One of my favourite communication books is How to Talk so Kids will Listen and Listen so Kids Will Talk
by Adele Faber and Elaine Mazlish.  It's great for talking with your kids but the very same methods work their magic with anyone of any age who appreciates honesty and consideration.

And let's turn this to the dark side and look at...

Things children learn from the adult world
  • things are more important than people
  • schedules are more important than people 
  • invented fantasies on the screen are more interesting than your own imagination, other people, or real life
  • you will spend most of your time working at something you probably don't like to earn money to buy things, and the rest of the time you will be too tired to do much else
  • you have a limited time to enjoy any activity
  • fun and excitement are annoying to other people
  • your activities are strictly defined by whoever's in charge
  • joyous use of your body "just because" is weird - physical activity must be to some organised purpose - unless you're drunk or otherwise drugged
  • men don't care for children
  • and plenty more...
And thus these children become the next wave of adults.  Why would Peter Pan want to grow up?

2 comments:

  1. Thanks Jess for a wonderful and insightful view into the world of adults minus their children.

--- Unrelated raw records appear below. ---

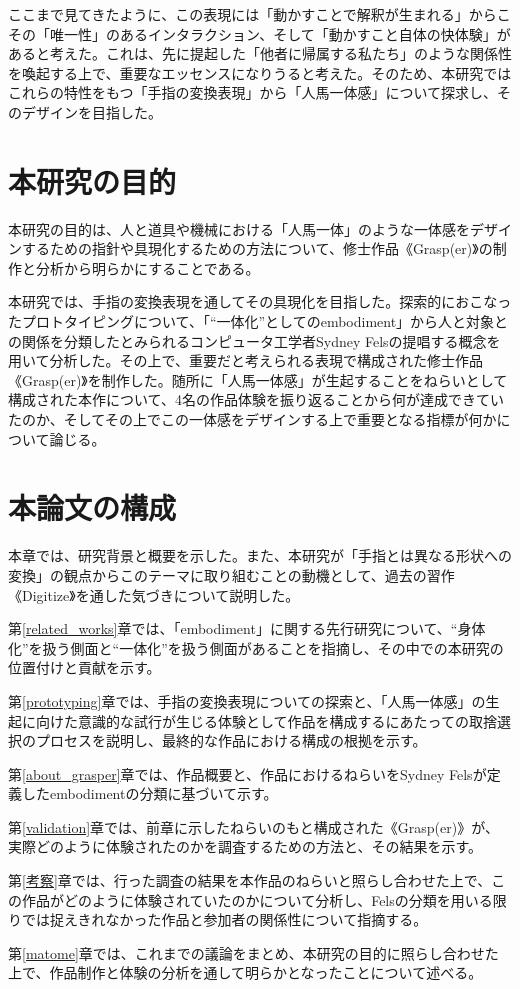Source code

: ここまで見てきたように、この表現には「動かすことで解釈が生まれる」からこその「唯一性」のあるインタラクション、そして「動かすこと自体の快体験」があると考えた。これは、先に提起した「他者に帰属する私たち」のような関係性を喚起する上で、重要なエッセンスになりうると考えた。そのため、本研究ではこれらの特性をもつ「手指の変換表現」から「人馬一体感」について探求し、そのデザインを目指した。

\section{本研究の目的}

本研究の目的は、人と道具や機械における「人馬一体」のような一体感をデザインするための指針や具現化するための方法について、修士作品《Grasp(er)》の制作と分析から明らかにすることである。

本研究では、手指の変換表現を通してその具現化を目指した。探索的におこなったプロトタイピングについて、「``一体化''としてのembodiment」から人と対象との関係を分類したとみられるコンピュータ工学者Sydney Felsの提唱する概念を用いて分析した。その上で、重要だと考えられる表現で構成された修士作品《Grasp(er)》を制作した。随所に「人馬一体感」が生起することをねらいとして構成された本作について、4名の作品体験を振り返ることから何が達成できていたのか、そしてその上でこの一体感をデザインする上で重要となる指標が何かについて論じる。

\section{本論文の構成}
本章では、研究背景と概要を示した。また、本研究が「手指とは異なる形状への変換」の観点からこのテーマに取り組むことの動機として、過去の習作《Digitize》を通した気づきについて説明した。

第\ref{related_works}章では、「embodiment」に関する先行研究について、``身体化''を扱う側面と``一体化''を扱う側面があることを指摘し、その中での本研究の位置付けと貢献を示す。

第\ref{prototyping}章では、手指の変換表現についての探索と、「人馬一体感」の生起に向けた意識的な試行が生じる体験として作品を構成するにあたっての取捨選択のプロセスを説明し、最終的な作品における構成の根拠を示す。

第\ref{about_grasper}章では、作品概要と、作品におけるねらいをSydney Felsが定義したembodimentの分類に基づいて示す。

第\ref{validation}章では、前章に示したねらいのもと構成された《Grasp(er)》が、実際どのように体験されたのかを調査するための方法と、その結果を示す。

第\ref{考察}章では、行った調査の結果を本作品のねらいと照らし合わせた上で、この作品がどのように体験されていたのかについて分析し、Felsの分類を用いる限りでは捉えきれなかった作品と参加者の関係性について指摘する。

第\ref{matome}章では、これまでの議論をまとめ、本研究の目的に照らし合わせた上で、作品制作と体験の分析を通して明らかとなったことについて述べる。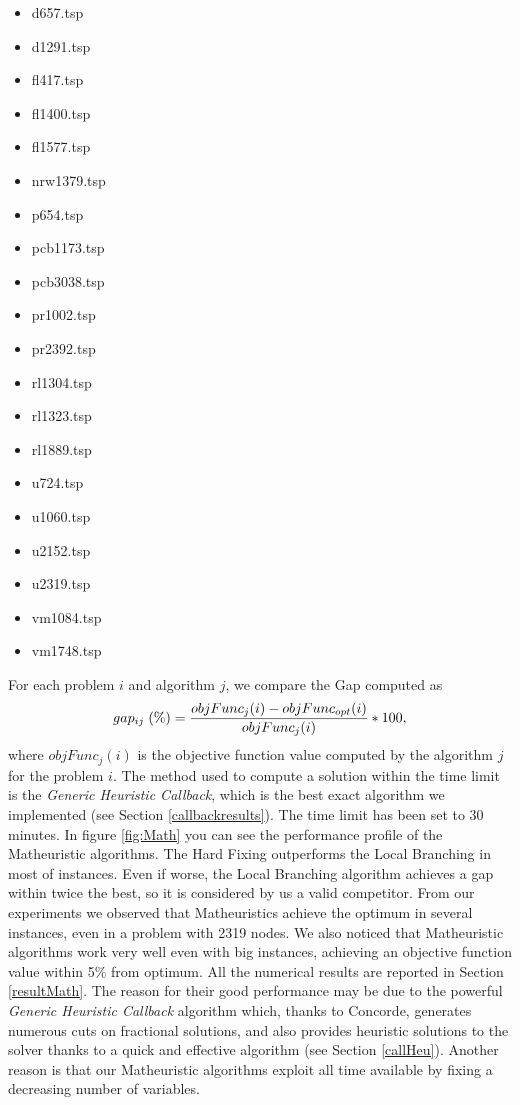 \begin{multicols}{3}
    \begin{itemize}
        \item d657.tsp
        \item d1291.tsp
        \item fl417.tsp
        \item fl1400.tsp
        \item fl1577.tsp
        \item nrw1379.tsp
        \item p654.tsp
        \item pcb1173.tsp
        \item pcb3038.tsp
        \item pr1002.tsp
        \item pr2392.tsp
        \item rl1304.tsp
        \item rl1323.tsp 
        \item rl1889.tsp
        \item u724.tsp
        \item u1060.tsp
        \item u2152.tsp
        \item u2319.tsp
        \item vm1084.tsp
        \item vm1748.tsp
    \end{itemize}
    \end{multicols}
    
\noindent
For each problem $i$ and algorithm $j$, we compare the Gap computed as
\begin{equation}
	gap_{ij} \; (\%) = { objFunc_j(i) - objFunc_{opt}(i) \over objFunc_j(i) } * 100,
\end{equation}
\noindent
where $objFunc_j(i)$ is the objective function value computed by the algorithm $j$ for the problem $i$.
The method used to compute a solution within the time limit is the \textit{Generic Heuristic Callback}, which is the best exact algorithm we implemented (see Section \ref{callbackresults}). The time limit has been set to 30 minutes.
In figure \ref{fig:Math} you can see the performance profile of the Matheuristic algorithms. The Hard Fixing outperforms the Local Branching in most of instances. Even if worse, the Local Branching algorithm achieves a gap within twice the best, so it is considered by us a valid competitor. 
From our experiments we observed that Matheuristics achieve the optimum in several instances, even in a problem with 2319 nodes. We also noticed that Matheuristic algorithms work very well even with big instances, achieving an objective function value within 5\% from optimum. All the numerical results are reported in Section \ref{resultMath}.  
The reason for their good performance may be due to the powerful \textit{Generic Heuristic Callback} algorithm which, thanks to Concorde, generates numerous cuts on fractional solutions, and also provides heuristic solutions to the solver thanks to a quick and effective algorithm (see Section \ref{callHeu}). Another reason is that our Matheuristic algorithms exploit all time available by fixing a decreasing number of variables.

    It is a crying shame of our so called enlightened times that children are shunned away and out of sight, often left with strangers for hours and days at end.

    The loveliest and most balanced people I have met in my life have had very loving and caring parents who spent a lot of time with their children. No coincidences there. And no rocket science either.

    Wishing you all the best in your quest to give your children the best possible care.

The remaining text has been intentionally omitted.